The increasing migratory flows around the world have led to a rise in irregular immigration across Canada’s borders, with Roxham Road in Quebec serving as a popular transit point. Migrants arrive in groups day and night, eager to cross the last border of their journey separating Canada from the United States. The harsh winter weather conditions do not deter them from arriving with only light clothing and tennis shoes. Some have fled from gang violence, economic misery and a lack of security in their countries, while others are hoping for a new life. NGOs distribute blankets, hats, and words of encouragement to the immigrants before they file their asylum application at the nearest official border post.
The winter of 2022 saw over 5,000 people arriving illegally through the Roxham Road, more than twice the record in 2017. Despite calls to close the Roxham Road, Stéphanie Valois, the president of the Quebec Immigration Lawyers Association, believes that people in search of security are willing to do anything.
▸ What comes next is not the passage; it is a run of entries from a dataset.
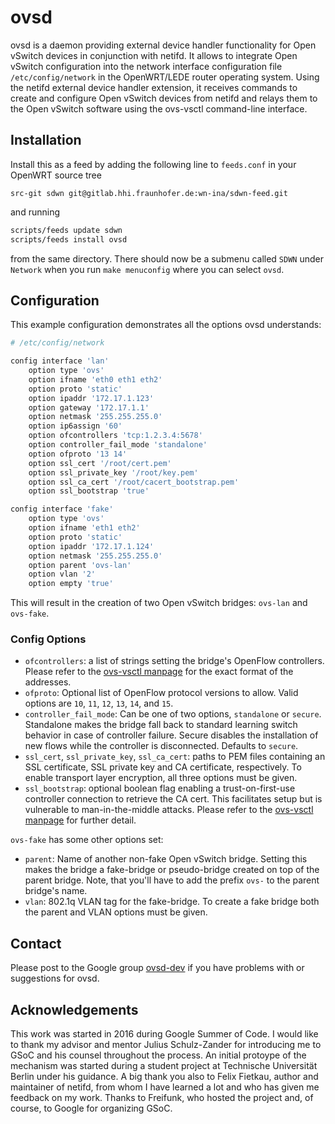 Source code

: # ovsd

ovsd is a daemon providing external device handler functionality for Open vSwitch devices in conjunction with netifd.
It allows to integrate Open vSwitch configuration into the network interface configuration file `/etc/config/network` in the OpenWRT/LEDE router operating system. 
Using the netifd external device handler extension, it receives commands to create and configure Open vSwitch devices from netifd and relays them to the Open vSwitch software using the ovs-vsctl command-line interface.

## Installation


Install this as a feed by adding the following line to `feeds.conf` in your OpenWRT source tree
```
src-git sdwn git@gitlab.hhi.fraunhofer.de:wn-ina/sdwn-feed.git
```
and running
```bash
scripts/feeds update sdwn
scripts/feeds install ovsd
```
from the same directory. There should now be a submenu called `SDWN` under `Network` when you run
`make menuconfig` where you can select `ovsd`.

## Configuration

This example configuration demonstrates all the options ovsd understands:

```bash
# /etc/config/network

config interface 'lan'
	option type 'ovs'
	option ifname 'eth0 eth1 eth2'
	option proto 'static'
	option ipaddr '172.17.1.123'
	option gateway '172.17.1.1'
	option netmask '255.255.255.0'
	option ip6assign '60'
	option ofcontrollers 'tcp:1.2.3.4:5678'
	option controller_fail_mode 'standalone'
	option ofproto '13 14'
	option ssl_cert '/root/cert.pem'
	option ssl_private_key '/root/key.pem'
	option ssl_ca_cert '/root/cacert_bootstrap.pem'
	option ssl_bootstrap 'true'

config interface 'fake'
	option type 'ovs'
    option ifname 'eth1 eth2'
	option proto 'static'
	option ipaddr '172.17.1.124'
	option netmask '255.255.255.0'
	option parent 'ovs-lan'
	option vlan '2'
	option empty 'true'
```
This will result in the creation of two Open vSwitch bridges: `ovs-lan` and `ovs-fake`.

### Config Options
 - `ofcontrollers`: a list of strings setting the bridge's OpenFlow controllers. Please refer to the [ovs-vsctl manpage](http://manpages.ubuntu.com/manpages/trusty/man8/ovs-vsctl.8.html) for the exact format of the addresses.
 - `ofproto`: Optional list of OpenFlow protocol versions to allow. Valid options are `10`, `11`, `12`, `13`, `14`, and `15`.
 - `controller_fail_mode`: Can be one of two options, `standalone` or `secure`. Standalone makes the bridge fall back to standard learning switch behavior in case of controller failure. Secure disables the installation of new flows while the controller is disconnected. Defaults to `secure`.
 - `ssl_cert`, `ssl_private_key`, `ssl_ca_cert`: paths to PEM files containing an SSL certificate, SSL private key and CA certificate, respectively. To enable transport layer encryption, all three options must be given.
 - `ssl_bootstrap`: optional boolean flag enabling a trust-on-first-use controller connection to retrieve the CA cert. This facilitates setup but is vulnerable to man-in-the-middle attacks. Please refer to the [ovs-vsctl manpage](http://manpages.ubuntu.com/manpages/trusty/man8/ovs-vsctl.8.html) for further detail.

`ovs-fake` has some other options set:
- `parent`: Name of another non-fake Open vSwitch bridge. Setting this makes the bridge a fake-bridge or pseudo-bridge created on top of the parent bridge. Note, that you'll have to add the prefix `ovs-` to the parent bridge's name.
- `vlan`: 802.1q VLAN tag for the fake-bridge. To create a fake bridge both the parent and VLAN options must be given.

## Contact

Please post to the Google group [ovsd-dev](https://groups.google.com/forum/#!forum/ovsd-dev) if you have problems with or suggestions for ovsd.

## Acknowledgements

This work was started in 2016 during Google Summer of Code. I would like to thank my advisor and mentor Julius Schulz-Zander for introducing me to GSoC and his counsel throughout the process.
An initial protoype of the mechanism was started during a student project at Technische Universität Berlin under his guidance.
A big thank you also to Felix Fietkau, author and maintainer of netifd, from whom I have learned a lot and who has given me feedback on my work. 
Thanks to Freifunk, who hosted the project and, of course, to Google for organizing GSoC.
She reminds people that asylum-seekers have been known to cross the Darien between Colombia and Panama, a physically difficult and dangerous path with mud, mountains and wild animals.
Eli, a Haitian migrant, describes how the jungle was the worst part of their journey – an experience marked by horror stories of death and sexual assault. Eli crossed the pass with her daughter, who was only two years old at the time. Additionally, the move to the United States proved to be challenging, with Eli detailing the inhumane treatment migrant detainees receive while being held at detention centres.
The issue of the flow of asylum seekers is expected to feature in discussions between the President of the United States and the Prime Minister of Canada during the latter’s visit in March. With immigration rhetoric on the rise, more voices are calling for a renegotiation of the treaty that stipulates migrants must file their asylum claim in the first country they arrive. Despite everything, many migrants are relieved to arrive in Canada, where they can enjoy a degree of safety and freedom from violence.